Kite Cut Diamond
Kite Cut Diamond
Diamond cut to a four-sided kite outline
A kite-cut diamond is a diamond fashioned to a kite-shaped outline, that is, a quadrilateral with two pairs of equal adjacent sides, an asymmetric long diagonal and an asymmetric short diagonal. The shape is the principal application of the kite outline in fine jewellery and is encountered most often in alternative bridal pieces, three-stone settings, and custom geometric designs. For a treatment of the underlying geometry and the broader family of kite outlines used in coloured stones as well, see the related entry on the kite cut.
Faceting traditions
Kite-cut diamonds divide into two distinct faceting families. The step-cut kite places trapezoidal facets parallel to each of the four sides, in the manner of an emerald cut, and produces the linear, open-mirror look favoured in contemporary minimalist work. Step-cut kites demand higher clarity, generally VS or better, because the long facets do not break up inclusion content. The brilliant-cut kite, by contrast, distributes triangular and kite-shaped facets around a kite-shaped table to deliver scintillation comparable to a modified princess, and tolerates SI-grade inclusion content because of the resulting facet activity.

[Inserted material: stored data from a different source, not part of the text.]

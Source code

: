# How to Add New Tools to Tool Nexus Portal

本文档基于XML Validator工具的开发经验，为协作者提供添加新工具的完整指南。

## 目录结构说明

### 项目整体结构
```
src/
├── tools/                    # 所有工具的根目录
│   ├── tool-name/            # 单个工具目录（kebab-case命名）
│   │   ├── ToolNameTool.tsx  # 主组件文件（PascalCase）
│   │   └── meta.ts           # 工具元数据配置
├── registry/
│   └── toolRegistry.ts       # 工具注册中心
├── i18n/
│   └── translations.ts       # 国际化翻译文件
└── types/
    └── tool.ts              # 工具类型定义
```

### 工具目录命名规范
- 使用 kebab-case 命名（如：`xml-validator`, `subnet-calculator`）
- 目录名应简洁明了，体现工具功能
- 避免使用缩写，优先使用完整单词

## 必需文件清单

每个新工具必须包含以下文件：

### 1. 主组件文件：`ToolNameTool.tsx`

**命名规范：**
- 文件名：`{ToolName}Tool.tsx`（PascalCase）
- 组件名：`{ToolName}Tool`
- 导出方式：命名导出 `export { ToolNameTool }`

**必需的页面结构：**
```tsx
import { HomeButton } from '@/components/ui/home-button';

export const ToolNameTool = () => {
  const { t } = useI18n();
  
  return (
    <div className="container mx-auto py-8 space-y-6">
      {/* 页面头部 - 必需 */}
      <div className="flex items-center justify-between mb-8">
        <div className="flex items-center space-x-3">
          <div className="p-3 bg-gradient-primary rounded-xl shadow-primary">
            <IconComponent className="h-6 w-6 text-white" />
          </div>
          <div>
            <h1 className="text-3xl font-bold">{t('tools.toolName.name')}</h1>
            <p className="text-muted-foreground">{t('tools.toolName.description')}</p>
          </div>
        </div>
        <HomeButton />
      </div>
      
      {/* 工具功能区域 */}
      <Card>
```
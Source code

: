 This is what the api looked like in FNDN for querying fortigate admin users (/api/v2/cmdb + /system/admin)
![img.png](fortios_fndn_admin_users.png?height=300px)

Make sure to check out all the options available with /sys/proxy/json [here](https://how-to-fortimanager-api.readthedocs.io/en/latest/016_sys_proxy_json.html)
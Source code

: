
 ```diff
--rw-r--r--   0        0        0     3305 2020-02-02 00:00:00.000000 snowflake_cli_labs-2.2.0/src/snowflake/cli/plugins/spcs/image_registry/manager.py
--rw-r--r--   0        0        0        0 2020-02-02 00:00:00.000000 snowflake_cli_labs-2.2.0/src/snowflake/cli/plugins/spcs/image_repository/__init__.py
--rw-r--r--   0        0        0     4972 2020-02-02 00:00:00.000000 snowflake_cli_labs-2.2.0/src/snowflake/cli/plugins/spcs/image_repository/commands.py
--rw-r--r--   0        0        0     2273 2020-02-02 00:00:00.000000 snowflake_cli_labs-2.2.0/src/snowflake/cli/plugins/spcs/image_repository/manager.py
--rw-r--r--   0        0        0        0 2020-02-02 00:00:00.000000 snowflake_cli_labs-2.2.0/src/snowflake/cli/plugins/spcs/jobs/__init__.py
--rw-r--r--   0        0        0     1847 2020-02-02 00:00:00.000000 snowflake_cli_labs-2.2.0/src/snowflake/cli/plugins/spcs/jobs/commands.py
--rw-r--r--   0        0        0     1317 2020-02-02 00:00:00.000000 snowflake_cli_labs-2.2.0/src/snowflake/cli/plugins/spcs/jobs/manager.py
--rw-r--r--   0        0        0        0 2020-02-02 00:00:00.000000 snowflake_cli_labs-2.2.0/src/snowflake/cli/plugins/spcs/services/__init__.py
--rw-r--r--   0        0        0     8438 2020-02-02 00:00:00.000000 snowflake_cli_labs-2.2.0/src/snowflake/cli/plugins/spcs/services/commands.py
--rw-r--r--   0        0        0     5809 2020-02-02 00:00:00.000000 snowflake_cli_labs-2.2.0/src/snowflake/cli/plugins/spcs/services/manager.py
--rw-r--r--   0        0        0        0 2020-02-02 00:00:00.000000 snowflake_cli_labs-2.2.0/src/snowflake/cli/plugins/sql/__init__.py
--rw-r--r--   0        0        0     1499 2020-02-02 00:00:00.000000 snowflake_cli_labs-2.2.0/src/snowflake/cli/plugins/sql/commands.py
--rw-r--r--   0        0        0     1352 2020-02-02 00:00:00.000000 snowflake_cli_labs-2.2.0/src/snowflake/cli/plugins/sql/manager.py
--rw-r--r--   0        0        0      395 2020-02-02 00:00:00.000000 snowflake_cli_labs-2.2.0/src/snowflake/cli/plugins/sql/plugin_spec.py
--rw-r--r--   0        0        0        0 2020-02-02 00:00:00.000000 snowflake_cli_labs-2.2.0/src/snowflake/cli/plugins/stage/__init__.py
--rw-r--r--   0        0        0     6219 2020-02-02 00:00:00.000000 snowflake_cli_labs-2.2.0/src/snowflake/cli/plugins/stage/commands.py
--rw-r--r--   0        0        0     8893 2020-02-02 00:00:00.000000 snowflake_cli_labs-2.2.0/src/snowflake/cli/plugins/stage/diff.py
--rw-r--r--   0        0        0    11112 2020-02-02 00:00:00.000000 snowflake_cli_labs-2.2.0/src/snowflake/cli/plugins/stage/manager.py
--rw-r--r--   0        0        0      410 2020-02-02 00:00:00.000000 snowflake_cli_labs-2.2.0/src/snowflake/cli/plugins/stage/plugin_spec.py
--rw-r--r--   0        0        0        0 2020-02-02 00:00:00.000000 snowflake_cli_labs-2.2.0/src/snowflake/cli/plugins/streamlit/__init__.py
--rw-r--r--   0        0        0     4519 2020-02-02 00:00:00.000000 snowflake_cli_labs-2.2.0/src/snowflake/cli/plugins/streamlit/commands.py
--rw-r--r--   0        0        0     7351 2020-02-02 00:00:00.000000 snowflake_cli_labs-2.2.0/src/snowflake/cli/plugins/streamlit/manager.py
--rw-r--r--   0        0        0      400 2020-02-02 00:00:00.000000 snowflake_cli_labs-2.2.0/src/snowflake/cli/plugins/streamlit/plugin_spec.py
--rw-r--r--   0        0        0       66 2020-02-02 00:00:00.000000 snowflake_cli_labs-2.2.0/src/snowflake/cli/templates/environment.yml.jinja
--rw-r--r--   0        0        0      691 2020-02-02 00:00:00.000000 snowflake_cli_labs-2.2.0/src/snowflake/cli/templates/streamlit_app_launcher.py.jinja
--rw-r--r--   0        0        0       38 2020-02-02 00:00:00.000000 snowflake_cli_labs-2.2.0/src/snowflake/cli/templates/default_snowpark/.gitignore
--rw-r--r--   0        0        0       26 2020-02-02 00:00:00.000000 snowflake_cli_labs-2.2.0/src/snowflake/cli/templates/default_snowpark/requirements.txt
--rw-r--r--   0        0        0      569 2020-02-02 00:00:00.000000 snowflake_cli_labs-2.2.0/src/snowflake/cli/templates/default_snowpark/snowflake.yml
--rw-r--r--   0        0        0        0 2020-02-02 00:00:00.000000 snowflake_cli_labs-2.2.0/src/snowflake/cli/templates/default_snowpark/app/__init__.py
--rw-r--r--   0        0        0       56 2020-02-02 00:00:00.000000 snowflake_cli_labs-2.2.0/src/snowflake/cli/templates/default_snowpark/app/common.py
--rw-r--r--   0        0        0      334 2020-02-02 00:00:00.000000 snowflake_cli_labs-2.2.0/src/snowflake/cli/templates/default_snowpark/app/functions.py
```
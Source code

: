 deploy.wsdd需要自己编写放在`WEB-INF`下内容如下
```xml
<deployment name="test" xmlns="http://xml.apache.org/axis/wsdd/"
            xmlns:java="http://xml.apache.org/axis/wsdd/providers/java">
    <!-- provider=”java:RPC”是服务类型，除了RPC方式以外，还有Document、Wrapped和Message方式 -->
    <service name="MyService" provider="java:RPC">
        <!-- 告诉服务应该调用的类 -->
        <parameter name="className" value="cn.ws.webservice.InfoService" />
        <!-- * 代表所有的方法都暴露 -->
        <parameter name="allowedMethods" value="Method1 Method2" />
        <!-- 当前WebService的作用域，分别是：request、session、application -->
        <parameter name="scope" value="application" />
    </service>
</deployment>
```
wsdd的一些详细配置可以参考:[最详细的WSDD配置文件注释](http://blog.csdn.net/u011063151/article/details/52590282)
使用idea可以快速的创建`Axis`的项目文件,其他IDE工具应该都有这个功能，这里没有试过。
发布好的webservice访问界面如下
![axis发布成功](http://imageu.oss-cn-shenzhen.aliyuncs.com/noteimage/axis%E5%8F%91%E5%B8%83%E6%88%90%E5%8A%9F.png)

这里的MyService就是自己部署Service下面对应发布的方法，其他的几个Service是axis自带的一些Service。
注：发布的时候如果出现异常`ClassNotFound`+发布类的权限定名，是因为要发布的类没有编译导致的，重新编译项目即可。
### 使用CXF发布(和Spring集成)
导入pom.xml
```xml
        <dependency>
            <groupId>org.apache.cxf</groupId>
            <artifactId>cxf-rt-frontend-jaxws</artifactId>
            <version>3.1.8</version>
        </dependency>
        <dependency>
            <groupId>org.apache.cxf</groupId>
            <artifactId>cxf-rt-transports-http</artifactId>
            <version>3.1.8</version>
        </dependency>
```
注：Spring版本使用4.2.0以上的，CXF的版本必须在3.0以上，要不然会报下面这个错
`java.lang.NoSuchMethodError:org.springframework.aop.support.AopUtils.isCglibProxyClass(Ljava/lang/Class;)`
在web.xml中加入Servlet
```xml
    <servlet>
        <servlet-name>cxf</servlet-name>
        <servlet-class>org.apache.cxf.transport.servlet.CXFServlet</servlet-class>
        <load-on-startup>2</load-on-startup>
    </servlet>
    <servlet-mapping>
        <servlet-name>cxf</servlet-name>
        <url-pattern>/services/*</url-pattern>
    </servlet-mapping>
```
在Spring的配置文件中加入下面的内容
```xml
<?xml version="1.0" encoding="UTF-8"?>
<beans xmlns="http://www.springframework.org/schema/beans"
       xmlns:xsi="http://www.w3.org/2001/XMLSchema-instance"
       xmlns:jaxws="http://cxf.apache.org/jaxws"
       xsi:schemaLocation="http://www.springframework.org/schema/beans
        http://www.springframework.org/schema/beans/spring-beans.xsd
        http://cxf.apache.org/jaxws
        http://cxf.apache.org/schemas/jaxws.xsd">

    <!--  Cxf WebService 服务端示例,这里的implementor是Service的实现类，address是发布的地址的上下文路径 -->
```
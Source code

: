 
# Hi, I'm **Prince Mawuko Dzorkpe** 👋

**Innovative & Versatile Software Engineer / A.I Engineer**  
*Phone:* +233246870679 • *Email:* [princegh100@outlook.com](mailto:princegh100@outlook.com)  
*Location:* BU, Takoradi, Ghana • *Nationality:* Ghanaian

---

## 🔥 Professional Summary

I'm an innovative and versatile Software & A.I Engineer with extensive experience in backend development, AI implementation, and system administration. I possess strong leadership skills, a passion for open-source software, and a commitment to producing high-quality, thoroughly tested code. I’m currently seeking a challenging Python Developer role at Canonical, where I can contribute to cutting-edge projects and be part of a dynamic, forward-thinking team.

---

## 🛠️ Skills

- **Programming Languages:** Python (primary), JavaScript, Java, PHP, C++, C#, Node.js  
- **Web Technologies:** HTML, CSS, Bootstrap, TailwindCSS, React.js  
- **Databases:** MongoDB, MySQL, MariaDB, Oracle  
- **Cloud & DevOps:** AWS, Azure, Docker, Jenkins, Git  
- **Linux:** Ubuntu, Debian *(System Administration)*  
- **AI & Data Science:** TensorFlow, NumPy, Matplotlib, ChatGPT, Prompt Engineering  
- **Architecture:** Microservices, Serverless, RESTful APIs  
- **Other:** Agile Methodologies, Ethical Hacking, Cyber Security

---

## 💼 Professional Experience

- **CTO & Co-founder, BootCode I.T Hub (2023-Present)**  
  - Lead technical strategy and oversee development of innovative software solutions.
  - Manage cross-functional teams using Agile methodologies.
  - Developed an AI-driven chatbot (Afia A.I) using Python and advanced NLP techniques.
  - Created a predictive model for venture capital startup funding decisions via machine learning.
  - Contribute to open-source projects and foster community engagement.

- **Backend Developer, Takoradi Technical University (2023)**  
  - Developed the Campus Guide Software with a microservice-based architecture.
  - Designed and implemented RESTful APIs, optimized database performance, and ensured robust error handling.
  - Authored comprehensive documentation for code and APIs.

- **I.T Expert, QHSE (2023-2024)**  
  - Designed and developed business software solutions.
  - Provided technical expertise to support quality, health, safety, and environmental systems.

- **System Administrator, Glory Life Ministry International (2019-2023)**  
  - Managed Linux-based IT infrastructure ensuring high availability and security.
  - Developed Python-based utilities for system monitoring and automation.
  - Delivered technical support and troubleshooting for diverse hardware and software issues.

Optical and performance considerations
Kite-cut diamonds present cutters with a familiar challenge: the asymmetric outline does not lend itself to a single optimum pavilion depth, and a stone that performs well on its long axis will often show light leakage on the short axis if the pavilion is mis-tuned. Stones from competent specialist cutters in Antwerp, Mumbai and Surat are now available with corrected pavilion geometry that yields reasonable face-up performance, but mass-market kite cuts produced from price-pressured rough often exhibit windowed pavilions visible on tilt. As with all fancy shapes, the GIA does not assign an overall cut grade to kite-cut diamonds; assessment is left to the eye and to ratio measurement.
Use in mountings
The principal use of kite-cut diamonds in contemporary bridal is as a centre stone in geometric solitaire designs, set north-south or east-west on a knife-edge or split shank, and as a flanking accent in three-stone arrangements where the kites are oriented apex-inward or apex-outward to direct visual flow toward the centre. Kite cuts are also a recurring component of vintage-look cluster work, where a central round or oval is haloed by four to eight kites arranged radially. Setting a kite cut requires V-prongs at each of the four vertices, since the acute angles are too tight for round prongs to grip without crushing.
Trade and value
Per-carat pricing for kite-cut diamonds runs broadly comparable to that for shield, lozenge and other niche fancy shapes, that is, at a discount to round brilliants and ovals because of weaker secondary market liquidity, partially offset by the cutting yield from rough that does not suit symmetrical outlines. Toronto buyers should expect a 10 to 25 per cent discount to round brilliants of equivalent colour, clarity and carat weight, and should plan for longer search times since kite-cut inventory is held by specialist dealers rather than mainstream wholesale houses.